Task details — Give the listing again word for word. Skip the pictures.

*** Data for analysis ***

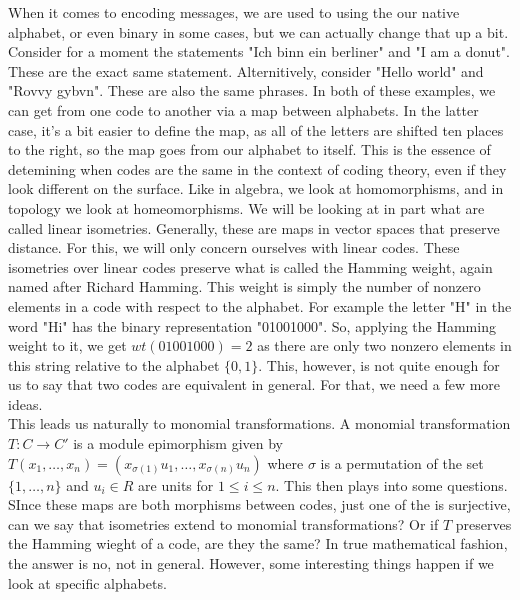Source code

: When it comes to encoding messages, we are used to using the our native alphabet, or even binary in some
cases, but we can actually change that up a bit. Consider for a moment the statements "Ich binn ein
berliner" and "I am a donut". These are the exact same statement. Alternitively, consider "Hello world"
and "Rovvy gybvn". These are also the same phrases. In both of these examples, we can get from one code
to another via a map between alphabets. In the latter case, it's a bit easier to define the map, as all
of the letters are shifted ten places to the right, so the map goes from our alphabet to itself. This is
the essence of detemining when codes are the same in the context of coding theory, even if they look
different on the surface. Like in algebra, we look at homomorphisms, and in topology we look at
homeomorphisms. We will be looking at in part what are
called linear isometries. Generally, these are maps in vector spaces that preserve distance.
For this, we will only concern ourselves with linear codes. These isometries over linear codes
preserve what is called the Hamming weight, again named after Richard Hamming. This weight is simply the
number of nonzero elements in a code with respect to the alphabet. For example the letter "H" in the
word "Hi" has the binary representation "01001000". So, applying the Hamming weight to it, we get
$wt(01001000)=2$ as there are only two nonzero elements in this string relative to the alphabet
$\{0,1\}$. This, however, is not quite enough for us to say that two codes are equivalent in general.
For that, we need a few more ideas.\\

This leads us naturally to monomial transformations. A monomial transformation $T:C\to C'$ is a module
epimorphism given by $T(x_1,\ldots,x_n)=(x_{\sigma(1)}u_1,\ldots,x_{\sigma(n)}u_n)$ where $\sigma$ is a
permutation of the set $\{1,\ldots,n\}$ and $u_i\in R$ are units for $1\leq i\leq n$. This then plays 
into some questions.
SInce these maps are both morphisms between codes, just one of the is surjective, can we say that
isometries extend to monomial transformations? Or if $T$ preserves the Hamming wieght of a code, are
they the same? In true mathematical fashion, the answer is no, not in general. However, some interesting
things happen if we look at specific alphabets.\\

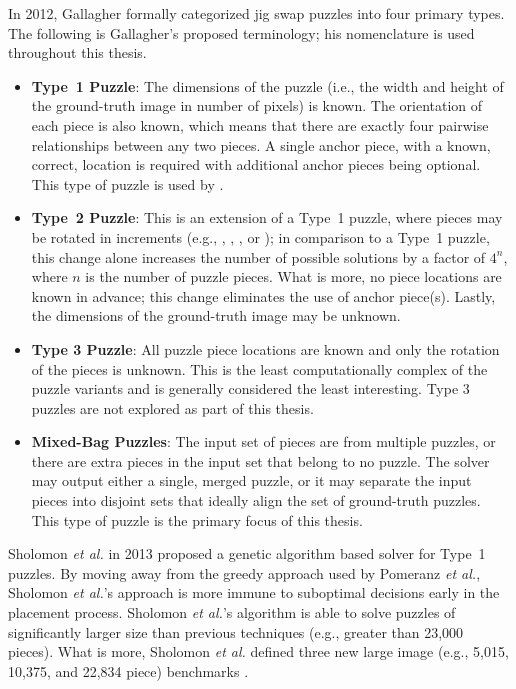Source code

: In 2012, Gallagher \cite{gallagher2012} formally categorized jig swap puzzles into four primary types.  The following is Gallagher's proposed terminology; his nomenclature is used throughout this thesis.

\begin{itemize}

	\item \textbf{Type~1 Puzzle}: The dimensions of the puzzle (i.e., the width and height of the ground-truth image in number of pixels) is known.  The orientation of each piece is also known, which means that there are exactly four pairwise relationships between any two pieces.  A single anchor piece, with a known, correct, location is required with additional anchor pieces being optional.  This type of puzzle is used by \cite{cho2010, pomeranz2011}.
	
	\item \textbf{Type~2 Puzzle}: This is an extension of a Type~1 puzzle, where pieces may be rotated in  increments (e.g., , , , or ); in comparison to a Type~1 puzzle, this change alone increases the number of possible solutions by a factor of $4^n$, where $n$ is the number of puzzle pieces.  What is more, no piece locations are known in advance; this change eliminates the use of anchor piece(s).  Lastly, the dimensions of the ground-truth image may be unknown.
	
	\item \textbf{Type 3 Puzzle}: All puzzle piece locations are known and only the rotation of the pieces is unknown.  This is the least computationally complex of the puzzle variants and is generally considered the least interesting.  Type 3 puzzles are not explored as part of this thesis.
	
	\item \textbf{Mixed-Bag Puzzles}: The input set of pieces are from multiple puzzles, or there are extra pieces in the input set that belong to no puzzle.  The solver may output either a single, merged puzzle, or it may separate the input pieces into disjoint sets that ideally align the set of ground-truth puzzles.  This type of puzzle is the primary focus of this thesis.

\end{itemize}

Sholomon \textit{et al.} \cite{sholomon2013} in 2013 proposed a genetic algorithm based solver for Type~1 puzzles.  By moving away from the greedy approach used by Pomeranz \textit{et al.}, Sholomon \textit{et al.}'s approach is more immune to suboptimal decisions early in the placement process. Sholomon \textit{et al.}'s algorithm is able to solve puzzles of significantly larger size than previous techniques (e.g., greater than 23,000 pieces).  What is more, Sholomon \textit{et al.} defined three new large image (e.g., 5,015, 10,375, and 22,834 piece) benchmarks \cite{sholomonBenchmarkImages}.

*** End of Data for analysis ***

The completed task —
Source code

: When it comes to encoding messages, we are used to using the our native alphabet, or even binary in some
cases, but we can actually change that up a bit. Consider for a moment the statements "Ich binn ein
berliner" and "I am a donut". These are the exact same statement. Alternitively, consider "Hello world"
and "Rovvy gybvn". These are also the same phrases. In both of these examples, we can get from one code
to another via a map between alphabets. In the latter case, it's a bit easier to define the map, as all
of the letters are shifted ten places to the right, so the map goes from our alphabet to itself. This is
the essence of detemining when codes are the same in the context of coding theory, even if they look
different on the surface. Like in algebra, we look at homomorphisms, and in topology we look at
homeomorphisms. We will be looking at in part what are
called linear isometries. Generally, these are maps in vector spaces that preserve distance.
For this, we will only concern ourselves with linear codes. These isometries over linear codes
preserve what is called the Hamming weight, again named after Richard Hamming. This weight is simply the
number of nonzero elements in a code with respect to the alphabet. For example the letter "H" in the
word "Hi" has the binary representation "01001000". So, applying the Hamming weight to it, we get
$wt(01001000)=2$ as there are only two nonzero elements in this string relative to the alphabet
$\{0,1\}$. This, however, is not quite enough for us to say that two codes are equivalent in general.
For that, we need a few more ideas.\\

This leads us naturally to monomial transformations. A monomial transformation $T:C\to C'$ is a module
epimorphism given by $T(x_1,\ldots,x_n)=(x_{\sigma(1)}u_1,\ldots,x_{\sigma(n)}u_n)$ where $\sigma$ is a
permutation of the set $\{1,\ldots,n\}$ and $u_i\in R$ are units for $1\leq i\leq n$. This then plays 
into some questions.
SInce these maps are both morphisms between codes, just one of the is surjective, can we say that
isometries extend to monomial transformations? Or if $T$ preserves the Hamming wieght of a code, are
they the same? In true mathematical fashion, the answer is no, not in general. However, some interesting
things happen if we look at specific alphabets.\\

Source code

: In 2012, Gallagher \cite{gallagher2012} formally categorized jig swap puzzles into four primary types.  The following is Gallagher's proposed terminology; his nomenclature is used throughout this thesis.

\begin{itemize}

	\item \textbf{Type~1 Puzzle}: The dimensions of the puzzle (i.e., the width and height of the ground-truth image in number of pixels) is known.  The orientation of each piece is also known, which means that there are exactly four pairwise relationships between any two pieces.  A single anchor piece, with a known, correct, location is required with additional anchor pieces being optional.  This type of puzzle is used by \cite{cho2010, pomeranz2011}.
	
	\item \textbf{Type~2 Puzzle}: This is an extension of a Type~1 puzzle, where pieces may be rotated in  increments (e.g., , , , or ); in comparison to a Type~1 puzzle, this change alone increases the number of possible solutions by a factor of $4^n$, where $n$ is the number of puzzle pieces.  What is more, no piece locations are known in advance; this change eliminates the use of anchor piece(s).  Lastly, the dimensions of the ground-truth image may be unknown.
	
	\item \textbf{Type 3 Puzzle}: All puzzle piece locations are known and only the rotation of the pieces is unknown.  This is the least computationally complex of the puzzle variants and is generally considered the least interesting.  Type 3 puzzles are not explored as part of this thesis.
	
	\item \textbf{Mixed-Bag Puzzles}: The input set of pieces are from multiple puzzles, or there are extra pieces in the input set that belong to no puzzle.  The solver may output either a single, merged puzzle, or it may separate the input pieces into disjoint sets that ideally align the set of ground-truth puzzles.  This type of puzzle is the primary focus of this thesis.

\end{itemize}

Sholomon \textit{et al.} \cite{sholomon2013} in 2013 proposed a genetic algorithm based solver for Type~1 puzzles.  By moving away from the greedy approach used by Pomeranz \textit{et al.}, Sholomon \textit{et al.}'s approach is more immune to suboptimal decisions early in the placement process. Sholomon \textit{et al.}'s algorithm is able to solve puzzles of significantly larger size than previous techniques (e.g., greater than 23,000 pieces).  What is more, Sholomon \textit{et al.} defined three new large image (e.g., 5,015, 10,375, and 22,834 piece) benchmarks \cite{sholomonBenchmarkImages}.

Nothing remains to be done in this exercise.